- _EXERCISE GOAL_
Every line of the listing that holds the word "using" should be returned.

··········

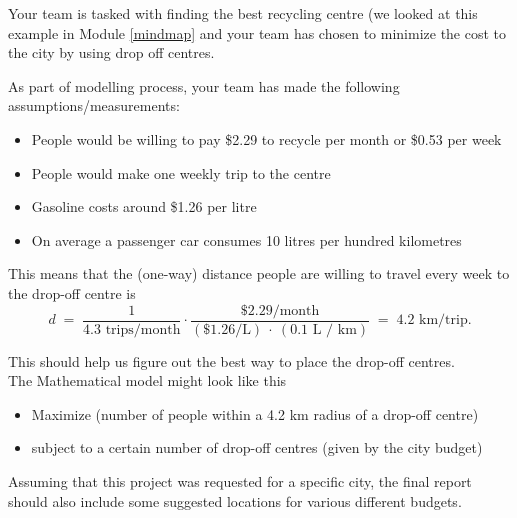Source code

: \begin{example}
Your team is tasked with finding the best recycling centre (we looked at this example in Module \ref{mindmap} and your  team has chosen to minimize the cost to the city by using drop off centres.

As part of modelling process, your team has made the following assumptions/measurements:
\begin{itemize}
	\item People would be willing to pay \$2.29 to recycle per month or \$0.53 per week
	\item People would make one weekly trip to the centre
	\item Gasoline costs around \$1.26 per litre
	\item On average a passenger car consumes 10 litres per hundred kilometres\\
\end{itemize}

This means that the (one-way) distance people are willing to travel every week to the drop-off centre is
$$
d \;=\; \frac{1}{4.3 \text{ trips/month}} \cdot \frac{\$2.29 / {\text{month}} }{(\$1.26 \text{/L}) \ \cdot\  (0.1 \text{ L / km})} \;=\; 4.2 \text{  km/trip}.
$$

This should help us figure out the best way to place the drop-off centres. \\

The Mathematical model might look like this

\begin{itemize}
	\item Maximize (number of people within a 4.2 km radius of a drop-off centre)
	\item subject to a certain number of drop-off centres (given by the city budget) %
\end{itemize}

\end{example}

\begin{graybox}
Assuming that this project was requested for a specific city, the final report should also include some suggested locations for various different budgets.	
\end{graybox}


%



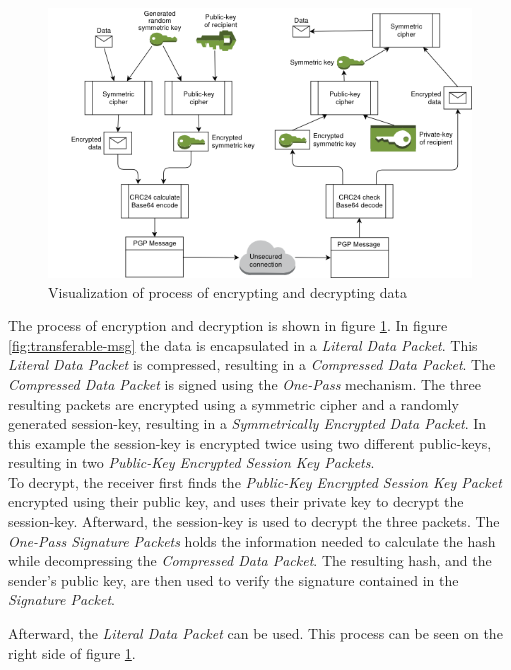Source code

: \begin{figure}[h!]
	\centering
	\includegraphics[width=1\linewidth]{figures/encryption}
	\caption{Visualization of process of encrypting and decrypting data}
	\label{fig:encryption}
\end{figure}


The process of encryption and decryption is shown in figure \ref{fig:encryption}. In figure \ref{fig:transferable-msg} the data is encapsulated in a \textit{Literal Data Packet}. This \textit{Literal Data Packet} is compressed, resulting in a \textit{Compressed Data Packet}. The \textit{Compressed Data Packet} is signed using the \textit{One-Pass} mechanism. The three resulting packets are encrypted using a symmetric cipher and a randomly generated session-key, resulting in a \textit{Symmetrically Encrypted Data Packet}. In this example the session-key is encrypted twice using two different public-keys, resulting in two \textit{Public-Key Encrypted Session Key Packets}. \\


To decrypt, the receiver first finds the\textit{ Public-Key Encrypted Session Key Packet} encrypted using their public key, and uses their private key to decrypt the session-key. Afterward, the session-key is used to decrypt the three packets. The \textit{One-Pass Signature Packets} holds the information needed to calculate the hash while decompressing the \textit{Compressed Data Packet}. The resulting hash, and the sender's public key, are then used to verify the signature contained in the \textit{Signature Packet}. 

Afterward, the \textit{Literal Data Packet} can be used. This process can be seen on the right side of figure \ref{fig:encryption}.


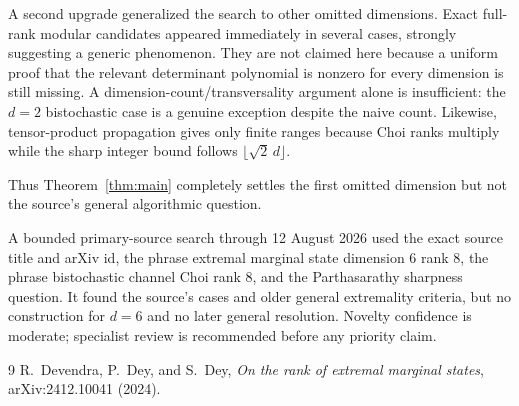 \documentclass[11pt]{article}
\theoremstyle{remark}
\begin{document}
A second upgrade generalized the search to other omitted dimensions.  Exact
full-rank modular candidates appeared immediately in several cases, strongly
suggesting a generic phenomenon.  They are not claimed here because a
uniform proof that the relevant determinant polynomial is nonzero for every
dimension is still missing.  A dimension-count/transversality argument alone
is insufficient: the \(d=2\) bistochastic case is a genuine exception despite
the naive count.  Likewise, tensor-product propagation gives only finite
ranges because Choi ranks multiply while the sharp integer bound follows
\(\lfloor\sqrt2\,d\rfloor\).

Thus Theorem~\ref{thm:main} completely settles the first omitted dimension
but not the source's general algorithmic question.

A bounded primary-source search through 12 August 2026 used the exact source
title and arXiv id, the phrase extremal marginal state dimension 6 rank 8,
the phrase bistochastic channel Choi rank 8, and the Parthasarathy sharpness
question.  It found the source's cases and older general extremality
criteria, but no construction for \(d=6\) and no later general resolution.
Novelty confidence is moderate; specialist review is recommended before any
priority claim.

\begin{thebibliography}{9}
R.~Devendra, P.~Dey, and S.~Dey,
\emph{On the rank of extremal marginal states},
arXiv:2412.10041 (2024).
\end{thebibliography}
\end{document}
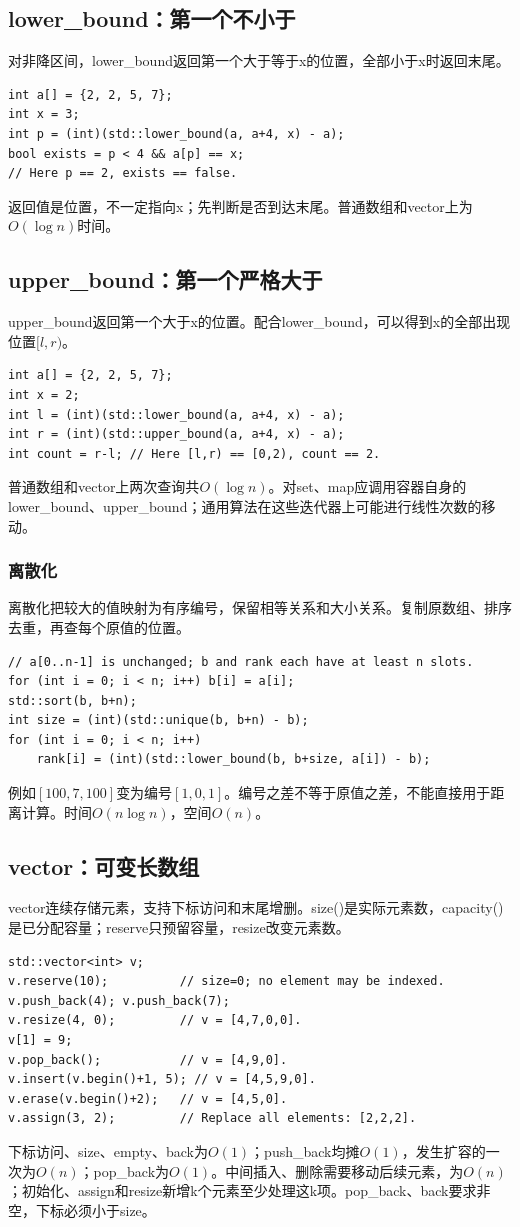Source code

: \subsection{lower\_bound：第一个不小于}
对非降区间，lower\_bound返回第一个大于等于x的位置，全部小于x时返回末尾。
\begin{lstlisting}
int a[] = {2, 2, 5, 7};
int x = 3;
int p = (int)(std::lower_bound(a, a+4, x) - a);
bool exists = p < 4 && a[p] == x;
// Here p == 2, exists == false.
\end{lstlisting}
返回值是位置，不一定指向x；先判断是否到达末尾。普通数组和vector上为$O(\log n)$时间。
\subsection{upper\_bound：第一个严格大于}
upper\_bound返回第一个大于x的位置。配合lower\_bound，可以得到x的全部出现位置$[l,r)$。
\begin{lstlisting}
int a[] = {2, 2, 5, 7};
int x = 2;
int l = (int)(std::lower_bound(a, a+4, x) - a);
int r = (int)(std::upper_bound(a, a+4, x) - a);
int count = r-l; // Here [l,r) == [0,2), count == 2.
\end{lstlisting}
普通数组和vector上两次查询共$O(\log n)$。对set、map应调用容器自身的lower\_bound、upper\_bound；通用算法在这些迭代器上可能进行线性次数的移动。

\subsubsection{离散化}
离散化把较大的值映射为有序编号，保留相等关系和大小关系。复制原数组、排序去重，再查每个原值的位置。
\begin{lstlisting}
// a[0..n-1] is unchanged; b and rank each have at least n slots.
for (int i = 0; i < n; i++) b[i] = a[i];
std::sort(b, b+n);
int size = (int)(std::unique(b, b+n) - b);
for (int i = 0; i < n; i++)
    rank[i] = (int)(std::lower_bound(b, b+size, a[i]) - b);
\end{lstlisting}
例如$[100,7,100]$变为编号$[1,0,1]$。编号之差不等于原值之差，不能直接用于距离计算。时间$O(n\log n)$，空间$O(n)$。

\subsection{vector：可变长数组}
vector连续存储元素，支持下标访问和末尾增删。size()是实际元素数，capacity()是已分配容量；reserve只预留容量，resize改变元素数。
\begin{lstlisting}
std::vector<int> v;
v.reserve(10);          // size=0; no element may be indexed.
v.push_back(4); v.push_back(7);
v.resize(4, 0);         // v = [4,7,0,0].
v[1] = 9;
v.pop_back();           // v = [4,9,0].
v.insert(v.begin()+1, 5); // v = [4,5,9,0].
v.erase(v.begin()+2);   // v = [4,5,0].
v.assign(3, 2);         // Replace all elements: [2,2,2].
\end{lstlisting}
下标访问、size、empty、back为$O(1)$；push\_back均摊$O(1)$，发生扩容的一次为$O(n)$；pop\_back为$O(1)$。中间插入、删除需要移动后续元素，为$O(n)$；初始化、assign和resize新增k个元素至少处理这k项。pop\_back、back要求非空，下标必须小于size。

··········

- _EXERCISE ANSWER_
Your team is tasked with finding the best recycling centre (we looked at this example in Module \ref{mindmap} and your  team has chosen to minimize the cost to the city by using drop off centres.
The process of encryption and decryption is shown in figure \ref{fig:encryption}. In figure \ref{fig:transferable-msg} the data is encapsulated in a \textit{Literal Data Packet}. This \textit{Literal Data Packet} is compressed, resulting in a \textit{Compressed Data Packet}. The \textit{Compressed Data Packet} is signed using the \textit{One-Pass} mechanism. The three resulting packets are encrypted using a symmetric cipher and a randomly generated session-key, resulting in a \textit{Symmetrically Encrypted Data Packet}. In this example the session-key is encrypted twice using two different public-keys, resulting in two \textit{Public-Key Encrypted Session Key Packets}. \\
To decrypt, the receiver first finds the\textit{ Public-Key Encrypted Session Key Packet} encrypted using their public key, and uses their private key to decrypt the session-key. Afterward, the session-key is used to decrypt the three packets. The \textit{One-Pass Signature Packets} holds the information needed to calculate the hash while decompressing the \textit{Compressed Data Packet}. The resulting hash, and the sender's public key, are then used to verify the signature contained in the \textit{Signature Packet}. 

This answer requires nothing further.